Francia: l'austerità in Europa, il cuore dello scontro politico fra i socialisti

Mentre sotto l'Hotel de Ville di Parigi si festeggia il settantesimo anniversario della liberazione della Capitale dalla Wehrmacht, un uragano politico scuote l'ultima settimana d'agosto nella République. A seguito di un durissimo scontro sulla politica economica all'interno del governo, il primo ministro Manuel Valls ha consegnato le sue dimissioni al presidente Hollande, il quale gli ha conferito l'incarico di formare un nuovo governo. Martedì 26 agosto, al più tardi, l'Eliseo annuncerà la rinnovata composizione della compagine ministeriale.

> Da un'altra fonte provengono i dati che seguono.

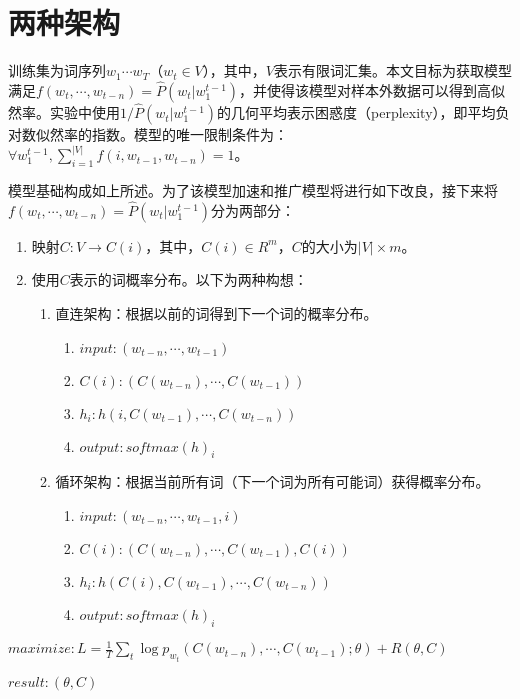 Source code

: \documentclass[UTF8]{ctexart}
\begin{document}
\section{两种架构}
\par{训练集为词序列$w_{1}\cdots w_{T}$（$w_{t}\in V$），其中，$V$表示有限词汇集。本文目标为获取模型满足$f(w_{t},\cdots,w_{t-n})=\widehat{P}(w_{t}|w_{1}^{t-1})$，并使得该模型对样本外数据可以得到高似然率。实验中使用$1/\widehat{P}(w_t|w_{1}^{t-1})$的几何平均表示困惑度（perplexity），即平均负对数似然率的指数。模型的唯一限制条件为：$\forall w_{1}^{t-1}, \sum _{i=1}^{|V|}f(i,w_{t-1},w_{t-n})=1$。}
\par{模型基础构成如上所述。为了该模型加速和推广模型将进行如下改良，接下来将$f(w_{t},\cdots,w_{t-n})=\widehat{P}(w_{t}|w_{1}^{t-1})$分为两部分：}
\begin{enumerate}
  \item 映射$C:V\rightarrow C(i)$，其中，$C(i)\in R^{m}$，$C$的大小为$|V| \times m$。
  \item 使用$C$表示的词概率分布。以下为两种构想：
  \begin{enumerate}
    \item 直连架构：根据以前的词得到下一个词的概率分布。
    \begin{enumerate}
      \item $input:(w_{t-n},\cdots,w_{t-1})$
      \item $C(i):(C(w_{t-n}),\cdots,C(w_{t-1}))$
      \item $h_{i}:h(i,C(w_{t-1}),\cdots,C(w_{t-n}))$
      \item $output:softmax(h)_{i}$
    \end{enumerate}
    \item 循环架构：根据当前所有词（下一个词为所有可能词）获得概率分布。
    \begin{enumerate}
      \item $input:(w_{t-n},\cdots,w_{t-1},i)$
      \item $C(i):(C(w_{t-n}),\cdots,C(w_{t-1}),C(i))$
      \item $h_{i}:h(C(i),C(w_{t-1}),\cdots,C(w_{t-n}))$
      \item $output:softmax(h)_{i}$
    \end{enumerate}
  \end{enumerate}
\end{enumerate}
\par{$maximize:L=\frac{1}{T}\sum_{t}\log p_{w_{t}}(C(w_{t-n}),\cdots,C(w_{t-1});\theta)+R(\theta,C)$}
\par{$result:(\theta,C)$}
\end{document}
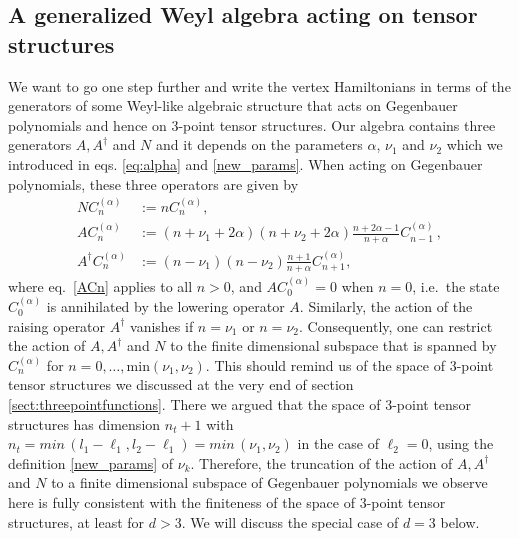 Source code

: \documentclass{article}
\def \ag {\alpha}
\begin{document}
\subsection{A generalized Weyl algebra acting on tensor structures}
\label{sec:Weyl}

We want to go one step further and write the vertex Hamiltonians in terms of the 
generators of some Weyl-like algebraic structure that acts on Gegenbauer polynomials
and hence on 3-point tensor structures. Our algebra contains three generators $A,A^\dagger$
and $N$ and it depends on the parameters $\ag$, $\nu_1$ and $\nu_2$ which we introduced in 
eqs. \eqref{eq:alpha} and \eqref{new_params}. When acting on Gegenbauer polynomials, these 
three operators are given by 
\begin{align}
    N C_n^{(\ag)} &:= n C_n^{(\ag)}, \label{NCn} \\
    A C_n^{(\ag)} &:= (n+ \nu_1+2\ag)(n+\nu_2+2\ag) 
    \frac{n+2\ag-1}{n+\ag} C_{n-1}^{(\ag)}\,,\label{ACn} \\
    A^{\dagger} C_n^{(\ag)} &:= (n-\nu_1)(n-\nu_2) \frac{n+1}{n+\ag} 
    C_{n+1}^{(\ag)}, \label{A*Cn}
\end{align}
where eq.\ \eqref{ACn} applies to all $n>0$, and $A C_0^{(\ag)} = 0$ when $n=0$, i.e.\ the 
state $C_0^{(\ag)}$ is annihilated by the lowering operator $A$. Similarly, 
the action of the raising operator $A^\dagger$ vanishes if $n=\nu_1$ or $n=\nu_2$.
Consequently, one can restrict the action of $A,A^\dagger$ and $N$ to the finite 
dimensional subspace that is spanned by $C_n^{(\ag)}$ for $n = 0,\dots,\mathrm{min}
(\nu_1,\nu_2)$. This should remind us of the space of 3-point tensor structures we discussed 
at the very end of section \ref{sect:threepointfunctions}. There we argued that the space of 
3-point tensor structures has dimension $n_t+1$ with $n_t = \textit{min}\, (l_1 - \ell_1, l_2 - \ell_1)= \textit{min}\, 
(\nu_1, \nu_2)$ in the case of $\ell_2=0$, using the definition \eqref{new_params} of $\nu_k$. Therefore, the truncation of the 
action of $A,A^\dagger$ and $N$ to a finite dimensional subspace of 
Gegenbauer polynomials we observe here is fully consistent with the 
finiteness of the space of 3-point tensor structures, at least for 
$d > 3$. We will discuss the special case of $d=3$ below. 
\smallskip 
\end{document}
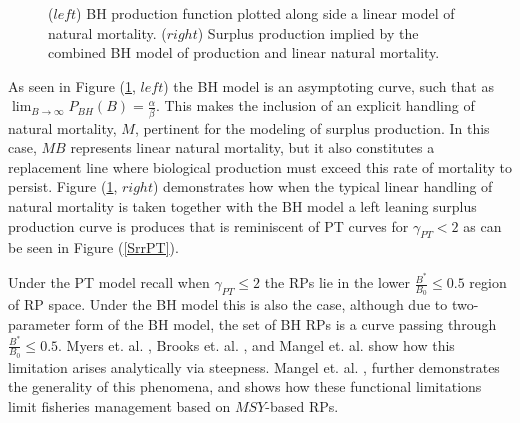 \begin{figure}[h!]
\begin{minipage}[h!]{0.49\textwidth}
\end{minipage}
\caption{\label{srrBH}
	($left$) BH production function plotted along side a linear model of natural mortality.
	($right$) Surplus production implied by the combined BH model of production and linear natural mortality.
}
\end{figure}

%
As seen in Figure (\ref{srrBH}, $left$) the BH model is an asymptoting curve, 
such that as $\lim_{B\to\infty}P_{BH}(B)=\frac{\alpha}{\beta}$. This makes the 
inclusion of an explicit handling of natural mortality, $M$, pertinent for 
the modeling of surplus production. In this case, $MB$ represents linear natural 
mortality, but it also constitutes a replacement line where biological production 
must exceed this rate of mortality to persist. Figure (\ref{srrBH}, $right$) 
demonstrates how when the typical linear handling of natural mortality is 
taken together with the BH model a left leaning surplus production curve is 
produces that is reminiscent of PT curves for $\gamma_{PT}<2$ as can be seen in 
Figure (\ref{SrrPT}).
  

%
Under the PT model recall when $\gamma_{PT}\le2$ the RPs lie in the lower 
$\frac{B^*}{B_0}\le0.5$ region of RP space. Under the BH model this is also the 
case, although due to two-parameter form of the BH model, the set of BH RPs is a 
curve passing through $\frac{B^*}{B_0}\le0.5$. Myers et. al. \cite{myers_maximum_1999}, 
Brooks et. al. \cite{brooks_analytical_2010}, and Mangel et. al. \cite{mangel_perspective_2013} 
show how this limitation arises analytically via steepness. Mangel et. al. \cite{mangel_perspective_2013}, 
further demonstrates the generality of this phenomena, and shows how these 
functional limitations limit fisheries management based on $MSY$-based RPs.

Il cuore dello scontro interno, che vede per protagonisti l'ormai ex primo ministro e l'ormai ex ministro dell'economia Arnauld Montebourg, è la proposta economica della Francia in relazione al contesto europeo. Il dibattito è arrivato ad un tornante decisivo con le dimissioni presentate stamane, ma questo è l'ultimo atto di un confronto decisivo all'interno della “majorité presidentielle” uscita dalle elezioni politiche del 2012.

Un po' di storia

Manuel Valls, ministro dell'Interno fin da maggio 2012, era arrivato a marzo all'Hotel Matignon, sede del primo ministro, chiamato da Hollande a seguito della grave sconfitta subita dalle forze progressiste alle elezioni municipali. Il mandato conferito al nuovo governo era chiaro: “un gouvernement de combat”, un esecutivo di lotta. Il presidente socialista aveva conferito a Valls l'incarico di proseguire la sua linea di politica economica, declinando al meglio il “patto di responsabilità” fra Stato e imprese proposto all'inizio dell'anno: lo Stato decurtava 46 miliardi di imposte per le aziende ma otteneva un impegno del padronato in termini occupazionali. Per rafforzare la compagine ministeriale, che perdeva due ministri (Cécile Duflot e Pascal Cantin) appartenenti a Europe Ecologie – Les Verts, Valls sceglieva di conferire dicasteri rilevanti (l'Economia e l'Istruzione) a due esponenti socialisti spesso marchiati come “sinistra del partito”: Arnaul Montebourg e Benoit Hamon.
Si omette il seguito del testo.